In [1]:
# ============================================================
# Notebook setup: run this before everything
# ============================================================
# -- Copied from lecture
%load_ext autoreload
%config IPCompleter.greedy=True
%autoreload 1
%aimport util
import logging

import numpy as np
import pandas as pd
from sklearn.metrics import confusion_matrix, classification_report
from sklearn.model_selection import GridSearchCV, TimeSeriesSplit
from sklearn.neighbors import KernelDensity
from sklearn.preprocessing import StandardScaler

from util import util

# Set up logging
logging.basicConfig(level=logging.INFO, format='%(asctime)s - %(levelname)s - %(message)s')

# Control figure size
interactive_figures = False
if interactive_figures:
    # Normal behavior
    %matplotlib widget
    figsize=(9, 3)
else:
    # PDF export behavior
    figsize=(14, 4)

# Multivariate Kernel Density Estimation
The first approach presented in the lecture is **Kernel Density Estimation**

In order to employ **KDE**, we need to determine the optimal **Kernel Function** and **Bandwidth**.
Since we have multiple columns, we cannot use the Rule Of Thumb for the latter. Therefore, we need to optimize the following term according to the lecture:
$$
\mathop{\arg\max}_{h} \mathbb{E}_{x \sim f(x), \bar{x} \sim f(x)}\left[ L(h, x, \bar{x})\right]
$$
where
- $$
L(h, x, \bar{x}) = \prod_{i=1}^m \hat{f}(x_i, \bar{x}_i, h)
$$
- $\hat{f}$ is the density estimator (which outputs a probability)
- $\bar{x}$ the training set

according to the lecture.

## Preprocessing
KDE is a non-parametric method, meaning that it does not make any assumptions about the shape and the distribution of the data. Therefore, we need to preprocess the data before applying KDE. First, we have to make sure that our data is free from missing values. As seen before, a linear interpolation approach yields the best results. Therefore, we will interpolate missing values using this method. Then, we have to apply a sliding window approach using the `aggregation_length` parameter explained before and aggregate the data into windows. This makes sure that we capture temporal correlations between data points and additionally removes noise in the data. The final step of our preprocessing pipeline is to standardize the data.

In [2]:
# Preprocess config
preprocess_clean = [util.impute_missing_values, util.impute_anomalies, util.apply_sliding_window_and_aggregate]
preprocess = [util.impute_missing_values, util.apply_sliding_window_and_aggregate]

# Load datasets
X_train_clean, y_train_clean = util.load_dataset_xy('7_gecco2019_train_water_quality.csv', preprocess=preprocess_clean)
X_train, y_train = util.load_dataset_xy('7_gecco2019_train_water_quality.csv', preprocess=preprocess)
X_val, y_val = util.load_dataset_xy('8_gecco2019_valid_water_quality.csv', preprocess=preprocess)
X_test, y_test = util.load_dataset_xy('6_gecco2019_test_water_quality.csv', preprocess=preprocess)

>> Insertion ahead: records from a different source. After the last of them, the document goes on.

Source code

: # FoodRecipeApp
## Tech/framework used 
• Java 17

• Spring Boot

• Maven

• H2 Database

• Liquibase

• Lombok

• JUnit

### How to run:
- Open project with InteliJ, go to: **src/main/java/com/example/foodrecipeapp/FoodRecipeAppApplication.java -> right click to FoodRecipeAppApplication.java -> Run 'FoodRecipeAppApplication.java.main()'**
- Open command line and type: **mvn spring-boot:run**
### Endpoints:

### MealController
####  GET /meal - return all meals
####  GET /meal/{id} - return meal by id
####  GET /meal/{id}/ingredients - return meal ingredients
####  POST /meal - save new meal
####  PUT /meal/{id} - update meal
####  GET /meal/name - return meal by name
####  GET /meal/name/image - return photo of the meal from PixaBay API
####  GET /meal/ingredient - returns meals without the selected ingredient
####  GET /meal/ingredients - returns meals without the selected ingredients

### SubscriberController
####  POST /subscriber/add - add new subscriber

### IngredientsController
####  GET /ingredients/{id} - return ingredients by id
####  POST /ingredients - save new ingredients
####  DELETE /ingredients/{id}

# Identify the features to be used for KDE
features = util.get_feature_columns(X_train_clean)

# Standardize the data (KDE assumes normally distributed data)
scaler = StandardScaler()
X_train_clean[features] = scaler.fit_transform(X_train_clean[features])
X_train[features] = scaler.transform(X_train[features])
X_val[features] = scaler.transform(X_val[features])
X_test[features] = scaler.transform(X_test[features])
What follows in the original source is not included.